Officer testifies in McCord death

SEATTLE — Fugitive Harold McCord Jr. told officers he was going to shoot them and appeared to have a gun in his hand when police entered the Monroe apartment where he was hiding, Monroe Sgt. Eduardo Jany told a King County inquest jury Thursday.

"I kept thinking to myself, ‘One of us is going to die. He’s going to shoot me,’" Jany said. "I didn’t think I was going home that night."

Jany, who led the team of Monroe and Bothell officers who went to arrest McCord on June 24, was the first witness called at an inquest into McCord’s death.

The nine-year police veteran testified for nearly five hours about what led up to the moment when officers fatally shot McCord, who had escaped the day before from the Pierce County Courthouse.

A six-member jury will evaluate his testimony and information provided by other witnesses during the inquest, which is expected to last another six days, and determine the circumstances surrounding McCord’s death.
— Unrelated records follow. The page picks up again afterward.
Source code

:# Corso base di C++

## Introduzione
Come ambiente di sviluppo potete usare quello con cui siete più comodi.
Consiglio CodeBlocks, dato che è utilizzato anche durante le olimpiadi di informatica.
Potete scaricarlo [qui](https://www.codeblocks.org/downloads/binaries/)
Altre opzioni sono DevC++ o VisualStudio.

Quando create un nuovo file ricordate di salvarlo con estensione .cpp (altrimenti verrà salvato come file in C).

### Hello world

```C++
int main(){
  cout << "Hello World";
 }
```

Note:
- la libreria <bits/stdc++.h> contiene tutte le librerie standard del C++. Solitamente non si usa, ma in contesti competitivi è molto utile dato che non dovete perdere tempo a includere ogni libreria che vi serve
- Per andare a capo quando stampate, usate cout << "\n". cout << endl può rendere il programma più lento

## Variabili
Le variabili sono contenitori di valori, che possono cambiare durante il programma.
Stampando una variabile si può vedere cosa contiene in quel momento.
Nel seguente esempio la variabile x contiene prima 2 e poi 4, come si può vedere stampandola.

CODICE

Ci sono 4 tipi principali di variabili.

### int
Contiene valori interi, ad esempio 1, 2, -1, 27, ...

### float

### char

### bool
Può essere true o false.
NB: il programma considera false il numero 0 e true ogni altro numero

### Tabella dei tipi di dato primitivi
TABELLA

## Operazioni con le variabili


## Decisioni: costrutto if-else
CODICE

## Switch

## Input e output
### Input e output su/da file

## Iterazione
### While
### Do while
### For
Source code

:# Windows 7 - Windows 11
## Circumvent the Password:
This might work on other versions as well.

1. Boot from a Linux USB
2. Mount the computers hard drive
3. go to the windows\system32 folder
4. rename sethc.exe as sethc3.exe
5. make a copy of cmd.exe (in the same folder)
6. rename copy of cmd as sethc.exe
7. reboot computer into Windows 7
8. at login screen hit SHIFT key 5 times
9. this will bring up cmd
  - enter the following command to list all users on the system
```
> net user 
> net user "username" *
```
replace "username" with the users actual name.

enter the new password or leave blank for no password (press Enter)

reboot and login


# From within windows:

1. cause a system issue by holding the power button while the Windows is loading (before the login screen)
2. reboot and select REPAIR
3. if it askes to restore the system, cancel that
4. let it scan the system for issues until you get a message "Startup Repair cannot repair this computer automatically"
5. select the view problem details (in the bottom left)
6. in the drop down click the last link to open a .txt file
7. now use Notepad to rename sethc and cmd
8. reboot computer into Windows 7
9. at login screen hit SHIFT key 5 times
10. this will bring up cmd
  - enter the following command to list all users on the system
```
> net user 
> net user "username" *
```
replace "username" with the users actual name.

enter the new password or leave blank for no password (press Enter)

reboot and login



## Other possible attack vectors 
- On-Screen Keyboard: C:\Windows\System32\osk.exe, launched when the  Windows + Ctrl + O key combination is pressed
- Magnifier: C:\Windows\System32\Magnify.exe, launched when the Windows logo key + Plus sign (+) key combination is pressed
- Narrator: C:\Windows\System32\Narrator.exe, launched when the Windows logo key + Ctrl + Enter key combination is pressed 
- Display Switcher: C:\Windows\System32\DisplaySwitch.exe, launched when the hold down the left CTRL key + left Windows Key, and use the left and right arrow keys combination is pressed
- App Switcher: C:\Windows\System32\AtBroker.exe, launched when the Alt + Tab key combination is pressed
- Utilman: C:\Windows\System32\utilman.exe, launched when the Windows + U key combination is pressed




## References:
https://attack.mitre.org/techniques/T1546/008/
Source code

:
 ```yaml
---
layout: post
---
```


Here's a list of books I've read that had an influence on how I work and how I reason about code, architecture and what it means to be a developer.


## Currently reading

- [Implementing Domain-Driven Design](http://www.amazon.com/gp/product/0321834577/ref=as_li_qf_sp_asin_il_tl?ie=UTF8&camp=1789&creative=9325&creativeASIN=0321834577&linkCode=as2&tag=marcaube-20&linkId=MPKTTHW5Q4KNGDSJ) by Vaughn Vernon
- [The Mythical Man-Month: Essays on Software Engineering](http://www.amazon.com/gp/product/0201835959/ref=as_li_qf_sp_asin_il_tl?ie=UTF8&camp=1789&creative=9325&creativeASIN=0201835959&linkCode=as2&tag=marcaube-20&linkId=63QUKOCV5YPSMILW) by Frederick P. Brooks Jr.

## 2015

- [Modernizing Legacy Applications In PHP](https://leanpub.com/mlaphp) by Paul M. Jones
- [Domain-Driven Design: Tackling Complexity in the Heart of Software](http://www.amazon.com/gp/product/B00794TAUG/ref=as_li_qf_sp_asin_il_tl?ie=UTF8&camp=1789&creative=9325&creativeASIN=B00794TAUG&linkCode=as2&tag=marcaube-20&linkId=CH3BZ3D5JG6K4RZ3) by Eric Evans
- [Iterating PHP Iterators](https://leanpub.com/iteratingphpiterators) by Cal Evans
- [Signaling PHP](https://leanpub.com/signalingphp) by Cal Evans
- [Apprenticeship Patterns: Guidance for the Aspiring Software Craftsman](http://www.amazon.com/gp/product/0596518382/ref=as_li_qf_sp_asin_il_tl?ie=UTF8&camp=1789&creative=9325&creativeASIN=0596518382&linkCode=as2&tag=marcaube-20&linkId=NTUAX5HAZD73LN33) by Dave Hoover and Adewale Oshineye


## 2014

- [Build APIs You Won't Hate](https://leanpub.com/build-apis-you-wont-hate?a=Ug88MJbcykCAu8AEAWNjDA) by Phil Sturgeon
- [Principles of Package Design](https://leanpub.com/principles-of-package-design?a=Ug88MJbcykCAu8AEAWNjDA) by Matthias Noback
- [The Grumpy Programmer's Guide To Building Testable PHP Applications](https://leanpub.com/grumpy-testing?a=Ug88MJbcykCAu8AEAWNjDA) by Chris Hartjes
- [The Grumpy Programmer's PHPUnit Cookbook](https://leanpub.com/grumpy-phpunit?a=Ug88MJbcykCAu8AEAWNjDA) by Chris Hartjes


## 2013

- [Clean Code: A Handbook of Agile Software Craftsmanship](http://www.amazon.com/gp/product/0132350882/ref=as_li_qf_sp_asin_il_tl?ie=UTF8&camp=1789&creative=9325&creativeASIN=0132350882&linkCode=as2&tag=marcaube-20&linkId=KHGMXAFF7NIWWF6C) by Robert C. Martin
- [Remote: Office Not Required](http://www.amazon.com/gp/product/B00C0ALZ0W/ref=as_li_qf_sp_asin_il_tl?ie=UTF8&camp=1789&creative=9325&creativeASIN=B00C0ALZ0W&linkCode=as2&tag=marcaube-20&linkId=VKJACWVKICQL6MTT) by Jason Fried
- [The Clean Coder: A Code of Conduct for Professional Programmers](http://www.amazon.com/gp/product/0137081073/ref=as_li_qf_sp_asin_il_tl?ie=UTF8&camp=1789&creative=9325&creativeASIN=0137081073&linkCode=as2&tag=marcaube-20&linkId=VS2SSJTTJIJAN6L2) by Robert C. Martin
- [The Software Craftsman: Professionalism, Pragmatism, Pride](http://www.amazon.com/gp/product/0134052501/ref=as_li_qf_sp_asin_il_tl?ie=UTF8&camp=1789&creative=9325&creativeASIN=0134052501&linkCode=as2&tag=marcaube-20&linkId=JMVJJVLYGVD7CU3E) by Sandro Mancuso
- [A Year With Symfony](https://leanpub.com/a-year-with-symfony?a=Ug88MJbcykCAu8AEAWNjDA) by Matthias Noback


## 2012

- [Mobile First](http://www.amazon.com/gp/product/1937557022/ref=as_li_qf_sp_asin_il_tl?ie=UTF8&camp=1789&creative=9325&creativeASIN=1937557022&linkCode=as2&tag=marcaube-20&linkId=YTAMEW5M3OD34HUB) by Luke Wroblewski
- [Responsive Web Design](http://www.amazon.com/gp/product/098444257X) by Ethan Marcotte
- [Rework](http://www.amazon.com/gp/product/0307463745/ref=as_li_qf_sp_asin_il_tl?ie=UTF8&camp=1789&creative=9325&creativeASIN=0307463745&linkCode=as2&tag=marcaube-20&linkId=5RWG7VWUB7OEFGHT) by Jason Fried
The inquest jury’s decision is not binding and it will not decide the key issue in the case — whether the officers involved in the raid will face criminal charges.

That’s up to Snohomish County prosecutors, who will determine if McCord’s death was a lawful but unfortunate act or a crime.

Jany, 39, a special operations reservist in the U.S. Marine Corps, is scheduled to leave next month for military service in the Middle East, but returned from training in North Carolina to testify.

What he told the jury Thursday under questioning from a King County deputy prosecutor and his own lawyer was no surprise, outlining in detail how he and other officers prepared and conducted the raid.

For Jany, who appeared relaxed and confident on the witness stand, the inquest serves as another way to put an end to the "second-guessing and Monday morning quarterbacking" about the raid, he noted in a message to fellow officers in November.

He said he’s ready to answer any questions.

"I believe in this process," he said. "It’s just a matter of clarifying things."

Jany told the jury that he believed McCord, who was hiding in the apartment’s bathroom, was a threat, and a dark-colored, pistol-shaped object in the fugitive’s hand was a real firearm. He shot at McCord through the bathroom door, Jany said, believing he was protecting himself and other officers.

After Jany fired one round, he was accidentally shot in the arm and right hand by another Monroe officer. His ring finger had to be amputated, but he was able to return to duty in August.

McCord, who faced life in prison under the state’s three strikes law, did not have a real gun, police later discovered.

McCord’s family has maintained that he wanted to surrender and that officers should have tried to negotiate with him. The family’s lawyer, Bradley Marshall of Seattle, said several family members would testify that McCord had conversations with them before the raid, saying he wanted to turn himself in.

Marshall, who will question Jany today, also blasted the tactics used in the raid and said at a public meeting Monday that he does not think that McCord had any black object in his hand. "I don’t think the evidence supports it," he said.

The jury, which is expected to determine whether officers were in fear for their lives when they shot McCord, includes six members and an alternate.

The inquest is being held in King County at the behest of King County Executive Ron Sims because McCord died at a Seattle hospital.